Finally, let’s add functions to the L2Cache to connect to the memory-side and CPU-side bus, respectively.

def connectCPUSideBus(self, bus):
    self.cpu_side = bus.mem_side_ports

def connectMemSideBus(self, bus):
    self.mem_side = bus.cpu_side_ports

The full file can be found in the gem5 source at configs/learning_gem5/part1/caches.py.

Adding caches to the simple config file

Now, let’s add the caches we just created to the configuration script we created in the last chapter.

First, let’s copy the script to a new name.

cp ./configs/tutorial/part1/simple.py ./configs/tutorial/part1/two_level.py

First, we need to import the names from the caches.py file into the namespace. We can add the following to the top of the file (after the m5.objects import), as you would with any Python source.

from caches import *

Now, after creating the CPU, let’s create the L1 caches:

system.cpu.icache = L1ICache()
system.cpu.dcache = L1DCache()

And connect the caches to the CPU ports with the helper function we created.

system.cpu.icache.connectCPU(system.cpu)
system.cpu.dcache.connectCPU(system.cpu)

You need to remove the following two lines which connected the cache ports directly to the memory bus.

system.cpu.icache_port = system.membus.cpu_side_ports
system.cpu.dcache_port = system.membus.cpu_side_ports

We can’t directly connect the L1 caches to the L2 cache since the L2 cache only expects a single port to connect to it.
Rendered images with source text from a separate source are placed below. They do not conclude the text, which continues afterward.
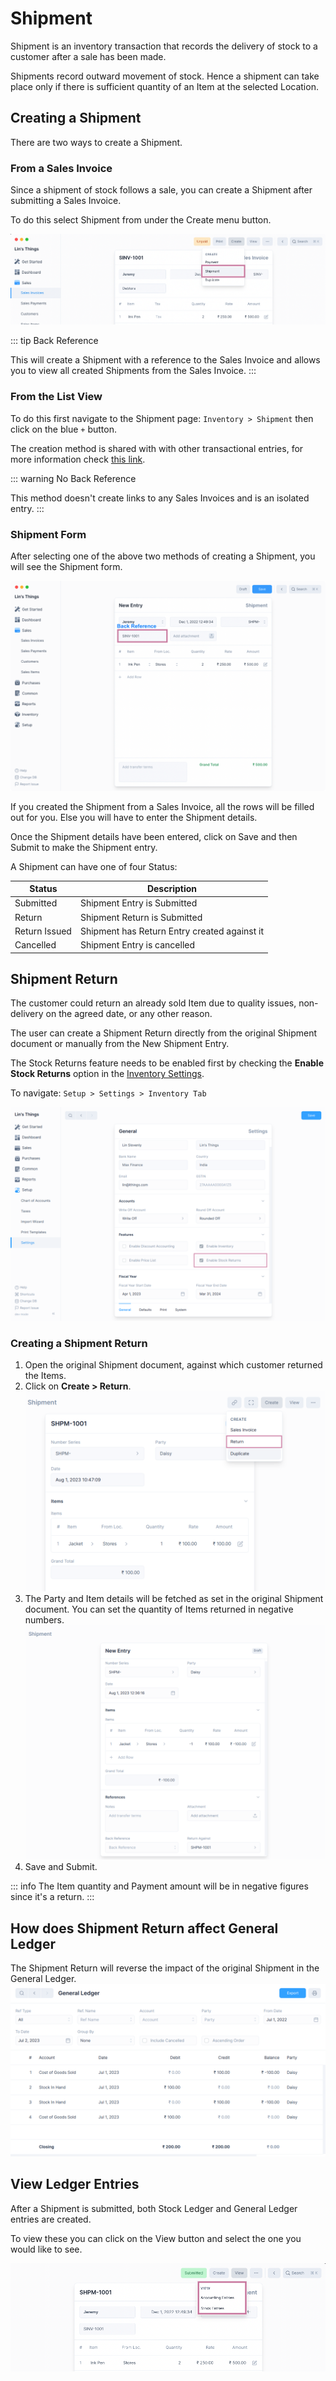 # Shipment

Shipment is an inventory transaction that records the delivery of stock to a
customer after a sale has been made.

Shipments record outward movement of stock. Hence a shipment can take place only
if there is sufficient quantity of an Item at the selected Location.

## Creating a Shipment

There are two ways to create a Shipment.

### From a Sales Invoice

Since a shipment of stock follows a sale, you can create a Shipment after
submitting a Sales Invoice.

To do this select Shipment from under the Create menu button.

![Create Shipment From a Sales Invoice](./images/from-sales-invoice.png)

::: tip Back Reference

This will create a Shipment with a reference to the Sales Invoice and allows you
to view all created Shipments from the Sales Invoice.
:::

### From the List View

To do this first navigate to the Shipment page: `Inventory > Shipment` then
click on the blue `+` button.

The creation method is shared with with other transactional entries, for more
information check [this link](/transactions/transactional-entries.html#creating-an-entry).

::: warning No Back Reference

This method doesn't create links to any Sales Invoices and is an isolated entry.
:::

### Shipment Form

After selecting one of the above two methods of creating a Shipment, you will
see the Shipment form.

![Shipment Form](./images/shipment-form.png)

If you created the Shipment from a Sales Invoice, all the rows will be filled
out for you. Else you will have to enter the Shipment details.

Once the Shipment details have been entered, click on Save and then Submit to
make the Shipment entry.

A Shipment can have one of four Status:

| Status        | Description                                  |
| ------------- | -------------------------------------------- |
| Submitted     | Shipment Entry is Submitted                  |
| Return        | Shipment Return is Submitted                 |
| Return Issued | Shipment has Return Entry created against it |
| Cancelled     | Shipment Entry is cancelled                  |

## Shipment Return

The customer could return an already sold Item due to quality issues, non-delivery
on the agreed date, or any other reason.

The user can create a Shipment Return directly from the original Shipment document
or manually from the New Shipment Entry.

The Stock Returns feature needs to be enabled first by checking the **Enable Stock
Returns** option in the [Inventory Settings](/inventory/settings.html#inventory-settings).

To navigate: `Setup > Settings > Inventory Tab`

![Enable Stock Returns](./images/enable-stock-returns.png)

### Creating a Shipment Return

1. Open the original Shipment document, against which customer returned the Items.
2. Click on **Create > Return**.
   ![Create Shipment Return](./images/create-shipment-return.png)
3. The Party and Item details will be fetched as set in the original Shipment document.
   You can set the quantity of Items returned in negative numbers.
   ![Shipment Return Form](./images/shipment-return-form.png)
4. Save and Submit.

::: info
The Item quantity and Payment amount will be in negative figures since it's a return.
:::

## How does Shipment Return affect General Ledger

The Shipment Return will reverse the impact of the original Shipment in the General Ledger.
![Shipment Return in General Ledger](./images/shipment-return-in-general-ledger.png)

## View Ledger Entries

After a Shipment is submitted, both Stock Ledger and General Ledger entries are
created.

To view these you can click on the View button and select the one you would like
to see.

![View Ledger Entries](./images/view-shipment-ledger-entries.png)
Therefore, we need to create an L2 bus to connect our L1 caches to the L2 cache. The, we can use our helper function to connect the L1 caches to the L2 bus.

system.l2bus = L2XBar()

system.cpu.icache.connectBus(system.l2bus)
system.cpu.dcache.connectBus(system.l2bus)
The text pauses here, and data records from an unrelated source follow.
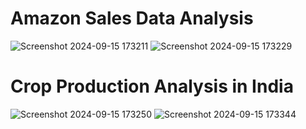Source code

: # Amazon Sales Data Analysis
![Screenshot 2024-09-15 173211](https://github.com/user-attachments/assets/538fe086-f5af-4575-ab6d-c3790fcc9609)
![Screenshot 2024-09-15 173229](https://github.com/user-attachments/assets/c23d4d44-5ec4-40d9-b457-8f3641bf36ad)
# Crop Production Analysis in India
![Screenshot 2024-09-15 173250](https://github.com/user-attachments/assets/e97abef2-bd65-4d06-830f-fe4e5fade87e)
![Screenshot 2024-09-15 173344](https://github.com/user-attachments/assets/6362d912-bcc6-48ea-81e1-22c37565edab)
Next, we can create our L2 cache and connect it to the L2 bus and the memory bus.

system.l2cache = L2Cache()
system.l2cache.connectCPUSideBus(system.l2bus)
system.membus = SystemXBar()
system.l2cache.connectMemSideBus(system.membus)
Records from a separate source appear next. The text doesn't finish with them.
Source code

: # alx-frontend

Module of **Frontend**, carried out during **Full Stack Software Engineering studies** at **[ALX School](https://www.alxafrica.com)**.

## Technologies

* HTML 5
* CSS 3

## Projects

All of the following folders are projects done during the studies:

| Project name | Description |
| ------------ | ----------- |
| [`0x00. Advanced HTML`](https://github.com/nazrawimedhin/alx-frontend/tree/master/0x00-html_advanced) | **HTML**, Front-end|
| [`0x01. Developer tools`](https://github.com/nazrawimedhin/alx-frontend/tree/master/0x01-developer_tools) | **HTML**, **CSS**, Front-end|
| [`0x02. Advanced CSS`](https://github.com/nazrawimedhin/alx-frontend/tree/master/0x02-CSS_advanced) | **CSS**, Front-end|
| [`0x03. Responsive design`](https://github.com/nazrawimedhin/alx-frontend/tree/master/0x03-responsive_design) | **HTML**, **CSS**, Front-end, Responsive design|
Note that system.membus = SystemXBar() has been defined before system.l2cache.connectMemSideBus so we can pass it to system.l2cache.connectMemSideBus. Everything else in the file stays the same! Now we have a complete configuration with a two-level cache hierarchy. If you run the current file, hello should now finish in 57467000 ticks. The full script can be found in the gem5 source at configs/learning_gem5/part1/two_level.py.

Adding parameters to your script

When performing experiments with gem5, you don’t want to edit your configuration script every time you want to test the system with different parameters. To get around this, you can add command-line parameters to your gem5 configuration script. Again, because the configuration script is just Python, you can use the Python libraries that support argument parsing. Although pyoptparse is officially deprecated, many of the configuration scripts that ship with gem5 use it instead of pyargparse since gem5’s minimum Python version used to be 2.5. The minimum Python version is now 3.6, so Python’s argparse is a better option when writing new scripts that don’t need to interact with the current gem5 scripts. To get started using :pyoptparse, you can consult the online Python documentation.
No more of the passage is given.